Questo incontro arriva in un momento delicato, con il conflitto tra Ucraina e Russia che si protrae ormai da quasi quattro anni. Zelensky ha sottolineato l'importanza di coinvolgere direttamente gli Stati Uniti nel processo negoziale, vista la loro posizione di potenza globale e il loro ruolo cruciale nel sostegno all’Ucraina. Per Kiev, Washington è un interlocutore fondamentale, soprattutto nella definizione di una possibile de-escalation del conflitto.
L’obiettivo principale dei colloqui sarà quello di cercare di fermare l’escalation e trovare una soluzione che consenta di riportare la stabilità nell'Europa orientale. La Russia, dal canto suo, ha mostrato una certa apertura a discussioni più ampie, anche se rimangono forti divergenze tra le parti. Mosca continua a chiedere garanzie riguardo alla sicurezza e alle sue influenze sulla regione, mentre l'Ucraina si rifiuta di accettare qualsiasi compromesso che comporti cessioni di territori occupati o la perdita di sovranità.
Zelensky ha ripetuto che il suo governo non accetterà alcuna proposta che preveda la cessione di territori ucraini, in particolare quelli recentemente annessi dalla Russia, ma ha comunque lasciato aperta la porta a un dialogo che non comprenda, però, alcuna forma di accettazione delle condizioni russe. Il coinvolgimento degli Stati Uniti in questo processo negoziale potrebbe rivelarsi determinante, sia per rafforzare la posizione ucraina, sia per fare pressione su Mosca.

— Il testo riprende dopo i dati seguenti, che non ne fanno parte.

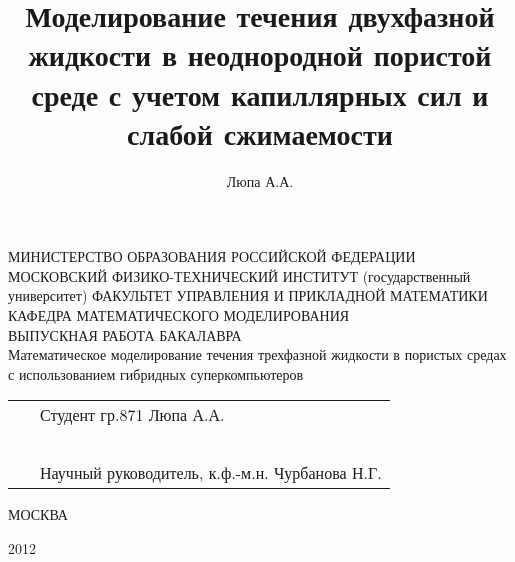 \documentclass[a4paper,12pt]{article}
\author{Люпа А.А.}
\title{Моделирование течения двухфазной жидкости в неоднородной пористой среде с учетом капиллярных сил и слабой сжимаемости}
\date{}
\begin{document}
\renewcommand{\theequation}{\thesection.\arabic{equation}}

\clearpage
\begin{titlepage}
\linespread{1}
\centering
МИНИСТЕРСТВО ОБРАЗОВАНИЯ РОССИЙСКОЙ ФЕДЕРАЦИИ \newline  \newline  \newline
МОСКОВСКИЙ ФИЗИКО-ТЕХНИЧЕСКИЙ ИНСТИТУТ \newline 
(государственный университет)
\underline{\hspace{\textwidth}}
ФАКУЛЬТЕТ УПРАВЛЕНИЯ И ПРИКЛАДНОЙ МАТЕМАТИКИ \\
КАФЕДРА МАТЕМАТИЧЕСКОГО МОДЕЛИРОВАНИЯ \\
%
\vspace{20ex}
\large{ВЫПУСКНАЯ РАБОТА БАКАЛАВРА} \\
\vspace{2ex}
Математическое моделирование течения трехфазной жидкости в пористых средах с использованием гибридных суперкомпьютеров
\vspace{20ex}

\begin{tabularx}{\textwidth}{XX} %
	&   %
	Студент гр.871  \newline
	Люпа А.А.
	  \\
	\mbox{ } & \mbox{ } \\
%
	&   Научный руководитель,  \newline
	к.ф.-м.н. Чурбанова Н.Г.
\end{tabularx}

\vspace{\fill}
МОСКВА 

2012
\clearpage
\end{titlepage}

\newpage
\tableofcontents
\newpage









\makeatletter
\renewcommand{\@biblabel}[1]{#1.\hfil}
\makeatother
\addto{}
\nocite{*}

\end{document}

La data del 1° febbraio 2026 potrebbe essere cruciale per il futuro della regione: se questi negoziati dovessero avere successo, potrebbero segnare l'inizio di una nuova fase nelle relazioni internazionali e nella stabilizzazione dell'Europa dell'Est. Ma la strada verso un accordo duraturo è ancora lunga, e solo il tempo dirà se questi colloqui porteranno a risultati concreti o se saranno l'ennesimo tentativo fallito di fermare la guerra.